The US scholars – attending a seminar hosted by Peking University’s national school of development and the Heritage Foundation, a conservative public policy think tank in Washington – offered a stark assessment at the forum with Chinese academic counterparts including Justin Yifu Lin, the former chief economist of the World Bank who advises China’s top leadership, and Huang Yiping, an adviser to China’s central bank.
Derek Scissors, a resident scholar of the American Enterprise Institute, another Washington-based conservative think tank, said that confrontations over alleged theft of American companies’ intellectual property and state protection of state-owned enterprises (SOEs) would probably worsen if China sticks to its existing industrial policies.
“We have seen no movement from the Chinese side to allow greater foreign competition with central SOEs,” he said. “In fact, we see consolidation of central SOEs to make them less vulnerable to competition.”
Scissors warned that trade disengagement from the US and other partners could result, and may hurt China’s trade’s sectors.
“We are moving towards a relationship where China and the United States will both block investment in certain sectors,” he said.
“In two weeks, the US Treasury is likely to call China a currency manipulator.”
Scissors did not explain why he was making such a forecast.
He added that US President Donald Trump did not have a long-term approach to contain China and was “impatient”.
“A deal could occur, but will not persist,” Scissors said.
China’s model of state-sponsored “innovation” was fundamentally different from that of the US, he added.

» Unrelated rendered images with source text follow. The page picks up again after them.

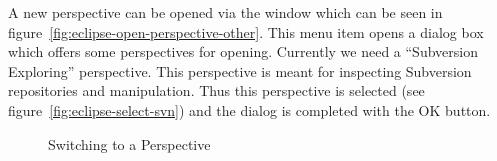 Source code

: A new perspective can be opened via the
window  which can
be seen in figure~\ref{fig:eclipse-open-perspective-other}. This menu
item opens a dialog box which offers some perspectives for opening.
Currently we need a ``Subversion Exploring'' perspective. This
perspective is meant for inspecting Subversion repositories and
manipulation. Thus this perspective is selected (see
figure~\ref{fig:eclipse-select-svn}) and the dialog is completed with
the OK button.
\begin{figure}[ht]
  \hbox{}\hfill
  \hfill
  \hfill\hbox{}

  \caption{Switching to a Perspective}\label{fig:eclipse-perspective}
\end{figure}

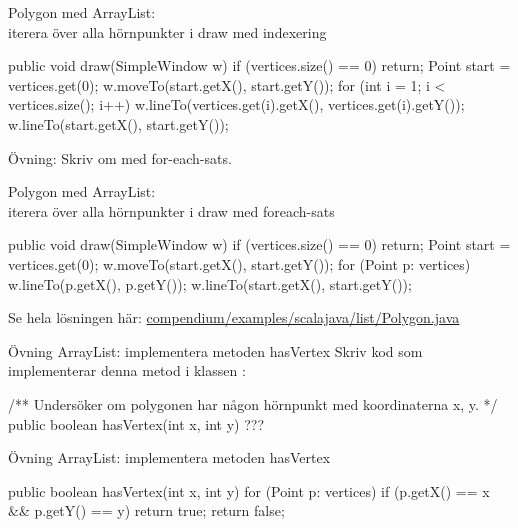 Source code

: \begin{Slide}{Polygon med ArrayList: \\iterera över alla hörnpunkter i draw med indexering}
\begin{Code}[numberstyle=,language=Java]
    public void draw(SimpleWindow w) {
        if (vertices.size() == 0) {
            return;
        }
        Point start = vertices.get(0);
        w.moveTo(start.getX(), start.getY());
        for (int i = 1; i < vertices.size(); i++) {
            w.lineTo(vertices.get(i).getX(), 
                     vertices.get(i).getY());
        }
        w.lineTo(start.getX(), start.getY());
    }
\end{Code}

Övning: Skriv om med for-each-sats.
\end{Slide}

\begin{Slide}{Polygon med ArrayList: \\iterera över alla hörnpunkter i draw med foreach-sats}
\begin{Code}[numberstyle=,language=Java]
    public void draw(SimpleWindow w) {
        if (vertices.size() == 0) {
            return;
        }
        Point start = vertices.get(0);
        w.moveTo(start.getX(), start.getY());
        for (Point p: vertices){
            w.lineTo(p.getX(), p.getY());
        }
        w.lineTo(start.getX(), start.getY());
    }
\end{Code}

Se hela lösningen här:
\href{https://github.com/lunduniversity/introprog/tree/master/compendium/examples/scalajava/list/Polygon.java}{compendium/examples/scalajava/list/Polygon.java}
\end{Slide}

\begin{Slide}{Övning ArrayList: implementera metoden hasVertex}
Skriv kod som implementerar denna metod i klassen :
\begin{Code}[numberstyle=,language=Java]
/** Undersöker om polygonen har någon hörnpunkt med koordinaterna x, y. */ 
public boolean hasVertex(int x, int y) {
    ???
} 
\end{Code}
\end{Slide}

\begin{Slide}{Övning ArrayList: implementera metoden hasVertex}
\begin{Code}[numberstyle=,language=Java]
    public boolean hasVertex(int x, int y){
        for (Point p: vertices){
            if (p.getX() == x && p.getY() == y){
                return true;
            }
        }
        return false;
    }
\end{Code}
\end{Slide}


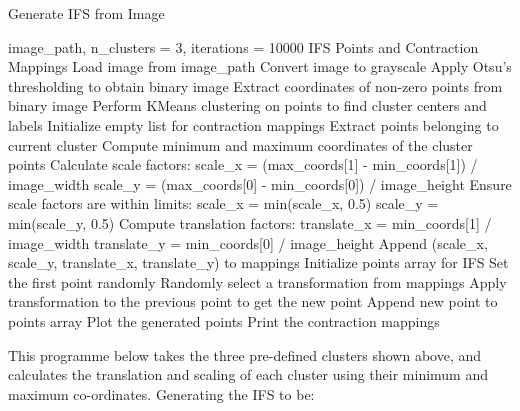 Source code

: \documentclass[a4paper,11pt, titlepage]{article}
\theoremstyle{definition}
\theoremstyle{plain}
\theoremstyle{remark}
\theoremstyle{definition}
\begin{document}
\begin{algorithm}[1]
\caption{Generate IFS from Image}
\begin{algorithmic}[1]
\REQUIRE image\_path, n\_clusters = 3, iterations = 10000
\ENSURE IFS Points and Contraction Mappings
\STATE Load image from image\_path
\STATE Convert image to grayscale
\STATE Apply Otsu's thresholding to obtain binary image
\STATE Extract coordinates of non-zero points from binary image
\STATE Perform KMeans clustering on points to find cluster centers and labels
\STATE Initialize empty list for contraction mappings
    \STATE Extract points belonging to current cluster
    \STATE Compute minimum and maximum coordinates of the cluster points
    \STATE Calculate scale factors:
    \STATE \hspace{1em} scale\_x = (max\_coords[1] - min\_coords[1]) / image\_width
    \STATE \hspace{1em} scale\_y = (max\_coords[0] - min\_coords[0]) / image\_height
    \STATE Ensure scale factors are within limits:
    \STATE \hspace{1em} scale\_x = min(scale\_x, 0.5)
    \STATE \hspace{1em} scale\_y = min(scale\_y, 0.5)
    \STATE Compute translation factors:
    \STATE \hspace{1em} translate\_x = min\_coords[1] / image\_width
    \STATE \hspace{1em} translate\_y = min\_coords[0] / image\_height
    \STATE Append (scale\_x, scale\_y, translate\_x, translate\_y) to mappings
\ENDFOR
\STATE Initialize points array for IFS
\STATE Set the first point randomly
    \STATE Randomly select a transformation from mappings
    \STATE Apply transformation to the previous point to get the new point
    \STATE Append new point to points array
\ENDFOR
\STATE Plot the generated points
\STATE Print the contraction mappings

\end{algorithmic}
\end{algorithm}

This programme below takes the three pre-defined clusters shown above, and calculates the translation and scaling of each cluster using their minimum and maximum co-ordinates. Generating the IFS to be:
\end{document}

“The US government did not have tech policy targets, industrial funds and enterprises which cannot fail,” he said. Instead, “the most competitive, innovative and productive firms should win, not those backed by government”.
Edwin Feulner, a founder of the Heritage Foundation, said that many Americans blamed China for empty factories, lost jobs and ghost towns in the US, and often linked China’s growth to stolen technologies, cyberattacks and other negative factors.
“It’s no longer possible to do business as usual with Washington,” he said. “I know Trump doesn’t like failure. [He] is a tough negotiator.”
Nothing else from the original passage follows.